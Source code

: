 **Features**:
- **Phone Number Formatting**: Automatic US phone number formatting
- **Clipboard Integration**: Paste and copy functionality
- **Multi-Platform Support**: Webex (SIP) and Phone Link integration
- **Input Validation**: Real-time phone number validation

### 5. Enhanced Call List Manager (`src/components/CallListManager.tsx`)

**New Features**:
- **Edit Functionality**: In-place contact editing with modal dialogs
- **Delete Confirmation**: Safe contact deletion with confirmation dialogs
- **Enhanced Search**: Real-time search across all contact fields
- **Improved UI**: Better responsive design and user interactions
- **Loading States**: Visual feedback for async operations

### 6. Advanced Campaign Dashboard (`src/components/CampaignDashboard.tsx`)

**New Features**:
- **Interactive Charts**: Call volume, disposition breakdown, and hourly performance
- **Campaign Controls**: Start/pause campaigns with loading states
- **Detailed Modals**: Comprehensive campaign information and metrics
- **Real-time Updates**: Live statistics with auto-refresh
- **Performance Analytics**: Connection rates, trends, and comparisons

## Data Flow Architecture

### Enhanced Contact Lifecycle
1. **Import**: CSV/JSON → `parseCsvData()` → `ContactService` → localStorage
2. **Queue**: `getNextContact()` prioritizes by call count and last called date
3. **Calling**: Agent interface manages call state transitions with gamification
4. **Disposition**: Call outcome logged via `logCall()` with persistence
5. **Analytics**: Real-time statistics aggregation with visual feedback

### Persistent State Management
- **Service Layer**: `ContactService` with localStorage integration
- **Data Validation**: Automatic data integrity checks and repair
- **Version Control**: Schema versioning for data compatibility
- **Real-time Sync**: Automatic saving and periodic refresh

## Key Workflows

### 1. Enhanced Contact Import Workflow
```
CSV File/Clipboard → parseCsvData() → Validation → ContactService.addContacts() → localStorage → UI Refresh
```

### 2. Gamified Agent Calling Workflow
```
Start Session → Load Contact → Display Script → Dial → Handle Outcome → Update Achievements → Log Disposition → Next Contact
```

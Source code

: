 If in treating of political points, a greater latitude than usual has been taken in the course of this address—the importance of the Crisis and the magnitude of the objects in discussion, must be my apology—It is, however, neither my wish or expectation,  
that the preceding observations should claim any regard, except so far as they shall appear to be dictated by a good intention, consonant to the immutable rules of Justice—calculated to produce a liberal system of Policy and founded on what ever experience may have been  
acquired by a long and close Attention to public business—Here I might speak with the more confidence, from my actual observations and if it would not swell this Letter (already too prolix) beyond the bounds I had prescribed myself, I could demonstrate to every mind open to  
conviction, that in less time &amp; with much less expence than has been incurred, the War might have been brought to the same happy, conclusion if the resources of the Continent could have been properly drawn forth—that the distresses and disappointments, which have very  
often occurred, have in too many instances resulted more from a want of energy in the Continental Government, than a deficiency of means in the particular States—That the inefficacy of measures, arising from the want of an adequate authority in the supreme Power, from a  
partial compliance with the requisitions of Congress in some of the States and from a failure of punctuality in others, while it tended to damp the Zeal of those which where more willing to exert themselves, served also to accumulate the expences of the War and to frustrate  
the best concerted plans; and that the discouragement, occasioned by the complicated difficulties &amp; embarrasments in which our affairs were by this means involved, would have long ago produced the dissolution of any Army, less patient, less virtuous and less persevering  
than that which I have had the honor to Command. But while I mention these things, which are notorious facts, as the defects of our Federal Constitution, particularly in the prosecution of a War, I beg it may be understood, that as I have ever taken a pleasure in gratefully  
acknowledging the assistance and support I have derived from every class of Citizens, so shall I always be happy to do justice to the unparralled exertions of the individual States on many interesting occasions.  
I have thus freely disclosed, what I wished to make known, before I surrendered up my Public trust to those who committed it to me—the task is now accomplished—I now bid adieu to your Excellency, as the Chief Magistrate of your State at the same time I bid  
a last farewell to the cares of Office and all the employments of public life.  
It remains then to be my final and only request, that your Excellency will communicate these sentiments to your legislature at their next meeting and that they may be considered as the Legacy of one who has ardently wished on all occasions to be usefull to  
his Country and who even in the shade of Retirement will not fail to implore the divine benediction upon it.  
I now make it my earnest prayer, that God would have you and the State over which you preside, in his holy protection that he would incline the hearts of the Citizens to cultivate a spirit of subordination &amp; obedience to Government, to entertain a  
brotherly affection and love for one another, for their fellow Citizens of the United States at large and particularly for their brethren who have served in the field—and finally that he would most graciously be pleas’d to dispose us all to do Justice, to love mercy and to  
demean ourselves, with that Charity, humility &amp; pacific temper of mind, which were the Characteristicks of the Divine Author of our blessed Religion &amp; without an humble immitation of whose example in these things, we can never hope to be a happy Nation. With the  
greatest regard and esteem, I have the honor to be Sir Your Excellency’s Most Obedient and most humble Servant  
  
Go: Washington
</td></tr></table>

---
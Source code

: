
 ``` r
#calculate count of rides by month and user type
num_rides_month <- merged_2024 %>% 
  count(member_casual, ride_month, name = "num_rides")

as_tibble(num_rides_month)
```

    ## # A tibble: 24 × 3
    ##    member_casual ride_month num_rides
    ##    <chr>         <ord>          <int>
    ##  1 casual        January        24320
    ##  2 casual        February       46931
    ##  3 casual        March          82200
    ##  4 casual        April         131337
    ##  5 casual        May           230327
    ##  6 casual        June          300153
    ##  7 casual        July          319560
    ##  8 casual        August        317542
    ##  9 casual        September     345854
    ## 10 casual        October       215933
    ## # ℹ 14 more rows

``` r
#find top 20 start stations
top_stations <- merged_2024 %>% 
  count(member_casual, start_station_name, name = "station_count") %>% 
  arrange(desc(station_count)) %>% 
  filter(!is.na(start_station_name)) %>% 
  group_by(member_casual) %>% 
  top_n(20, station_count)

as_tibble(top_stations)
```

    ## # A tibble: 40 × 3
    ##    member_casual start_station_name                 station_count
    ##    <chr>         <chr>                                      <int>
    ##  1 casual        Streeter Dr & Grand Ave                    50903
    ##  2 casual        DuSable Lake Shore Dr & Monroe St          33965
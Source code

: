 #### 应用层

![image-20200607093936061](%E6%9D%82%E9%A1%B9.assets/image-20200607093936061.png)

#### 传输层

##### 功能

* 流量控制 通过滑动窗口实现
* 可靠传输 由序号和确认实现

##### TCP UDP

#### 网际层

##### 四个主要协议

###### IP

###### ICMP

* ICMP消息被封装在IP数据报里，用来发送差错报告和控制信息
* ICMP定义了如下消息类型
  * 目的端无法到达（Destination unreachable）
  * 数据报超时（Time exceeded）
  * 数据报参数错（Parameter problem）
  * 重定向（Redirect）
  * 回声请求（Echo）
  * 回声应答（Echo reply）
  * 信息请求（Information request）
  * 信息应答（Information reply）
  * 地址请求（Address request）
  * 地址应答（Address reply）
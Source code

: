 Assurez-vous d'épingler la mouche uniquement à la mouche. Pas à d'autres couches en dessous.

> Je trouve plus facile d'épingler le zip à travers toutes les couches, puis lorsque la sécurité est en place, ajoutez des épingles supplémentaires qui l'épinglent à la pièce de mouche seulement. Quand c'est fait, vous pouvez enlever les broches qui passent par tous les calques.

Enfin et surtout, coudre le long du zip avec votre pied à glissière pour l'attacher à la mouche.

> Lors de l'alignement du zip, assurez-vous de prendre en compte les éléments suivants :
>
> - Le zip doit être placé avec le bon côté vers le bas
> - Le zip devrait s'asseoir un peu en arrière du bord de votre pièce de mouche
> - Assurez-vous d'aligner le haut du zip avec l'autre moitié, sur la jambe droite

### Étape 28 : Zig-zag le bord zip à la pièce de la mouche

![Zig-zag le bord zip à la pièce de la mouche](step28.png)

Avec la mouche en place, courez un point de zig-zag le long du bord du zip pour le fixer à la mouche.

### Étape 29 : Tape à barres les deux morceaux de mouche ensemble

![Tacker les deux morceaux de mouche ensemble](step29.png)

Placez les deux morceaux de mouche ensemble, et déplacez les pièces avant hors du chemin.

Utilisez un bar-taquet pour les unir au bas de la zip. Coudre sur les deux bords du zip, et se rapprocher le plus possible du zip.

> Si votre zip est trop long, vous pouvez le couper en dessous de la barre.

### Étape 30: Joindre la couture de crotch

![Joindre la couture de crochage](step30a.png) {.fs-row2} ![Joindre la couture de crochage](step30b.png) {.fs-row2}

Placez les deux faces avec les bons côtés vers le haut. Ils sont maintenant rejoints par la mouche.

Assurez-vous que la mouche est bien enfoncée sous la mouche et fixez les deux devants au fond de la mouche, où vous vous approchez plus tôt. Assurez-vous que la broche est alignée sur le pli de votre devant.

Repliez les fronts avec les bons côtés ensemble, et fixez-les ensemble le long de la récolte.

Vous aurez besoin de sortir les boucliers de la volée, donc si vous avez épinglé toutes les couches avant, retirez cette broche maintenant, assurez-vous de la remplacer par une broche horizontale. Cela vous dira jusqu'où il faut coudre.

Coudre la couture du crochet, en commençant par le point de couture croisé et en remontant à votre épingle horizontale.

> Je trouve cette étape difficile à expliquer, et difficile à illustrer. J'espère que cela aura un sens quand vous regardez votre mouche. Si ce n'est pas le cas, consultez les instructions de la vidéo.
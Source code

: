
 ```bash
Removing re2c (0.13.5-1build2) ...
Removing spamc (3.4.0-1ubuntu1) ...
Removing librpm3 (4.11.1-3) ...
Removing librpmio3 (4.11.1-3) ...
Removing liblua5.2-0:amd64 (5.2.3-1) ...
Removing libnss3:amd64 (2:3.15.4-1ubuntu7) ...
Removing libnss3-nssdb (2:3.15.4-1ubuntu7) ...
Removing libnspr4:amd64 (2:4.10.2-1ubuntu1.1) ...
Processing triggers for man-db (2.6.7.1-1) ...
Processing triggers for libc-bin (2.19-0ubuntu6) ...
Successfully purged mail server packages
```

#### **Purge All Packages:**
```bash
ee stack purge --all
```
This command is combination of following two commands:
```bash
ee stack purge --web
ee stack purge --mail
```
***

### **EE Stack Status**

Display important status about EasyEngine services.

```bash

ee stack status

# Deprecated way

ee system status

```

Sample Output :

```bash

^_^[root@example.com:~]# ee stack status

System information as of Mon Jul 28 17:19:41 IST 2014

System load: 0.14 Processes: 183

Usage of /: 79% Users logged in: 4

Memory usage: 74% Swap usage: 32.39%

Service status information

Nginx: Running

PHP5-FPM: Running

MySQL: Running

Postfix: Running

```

+++++

• Activity:
When the word "make" appears in a line of the listing, copy that line.

• Result:
I have thus freely disclosed, what I wished to make known, before I surrendered up my Public trust to those who committed it to me—the task is now accomplished—I now bid adieu to your Excellency, as the Chief Magistrate of your State at the same time I bid  
I now make it my earnest prayer, that God would have you and the State over which you preside, in his holy protection that he would incline the hearts of the Citizens to cultivate a spirit of subordination &amp; obedience to Government, to entertain a  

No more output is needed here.